[Start of section]
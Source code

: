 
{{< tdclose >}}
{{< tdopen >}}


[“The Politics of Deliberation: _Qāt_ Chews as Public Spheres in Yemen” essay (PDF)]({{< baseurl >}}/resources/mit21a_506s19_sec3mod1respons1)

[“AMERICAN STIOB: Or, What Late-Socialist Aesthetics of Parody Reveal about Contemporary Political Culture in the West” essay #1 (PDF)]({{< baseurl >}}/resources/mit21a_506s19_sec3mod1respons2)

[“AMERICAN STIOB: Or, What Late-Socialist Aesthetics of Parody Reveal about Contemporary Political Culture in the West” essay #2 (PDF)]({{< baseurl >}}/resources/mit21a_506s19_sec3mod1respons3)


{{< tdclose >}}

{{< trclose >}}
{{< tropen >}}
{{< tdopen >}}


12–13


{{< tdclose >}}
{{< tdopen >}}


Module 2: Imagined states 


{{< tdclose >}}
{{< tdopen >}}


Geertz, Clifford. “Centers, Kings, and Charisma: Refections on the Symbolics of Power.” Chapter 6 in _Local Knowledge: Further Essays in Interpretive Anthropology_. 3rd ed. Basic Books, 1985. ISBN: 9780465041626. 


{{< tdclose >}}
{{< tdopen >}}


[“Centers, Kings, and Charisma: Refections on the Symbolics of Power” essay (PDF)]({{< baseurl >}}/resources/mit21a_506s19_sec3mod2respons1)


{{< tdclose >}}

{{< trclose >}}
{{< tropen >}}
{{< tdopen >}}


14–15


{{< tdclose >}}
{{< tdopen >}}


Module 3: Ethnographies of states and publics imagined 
[End of section]
▶ [Problem to work on]:
Scan the listing above and copy all lines containing the word "Reveal".

▶ [Answer to the problem]:
[“AMERICAN STIOB: Or, What Late-Socialist Aesthetics of Parody Reveal about Contemporary Political Culture in the West” essay #1 (PDF)]({{< baseurl >}}/resources/mit21a_506s19_sec3mod1respons2)
[“AMERICAN STIOB: Or, What Late-Socialist Aesthetics of Parody Reveal about Contemporary Political Culture in the West” essay #2 (PDF)]({{< baseurl >}}/resources/mit21a_506s19_sec3mod1respons3)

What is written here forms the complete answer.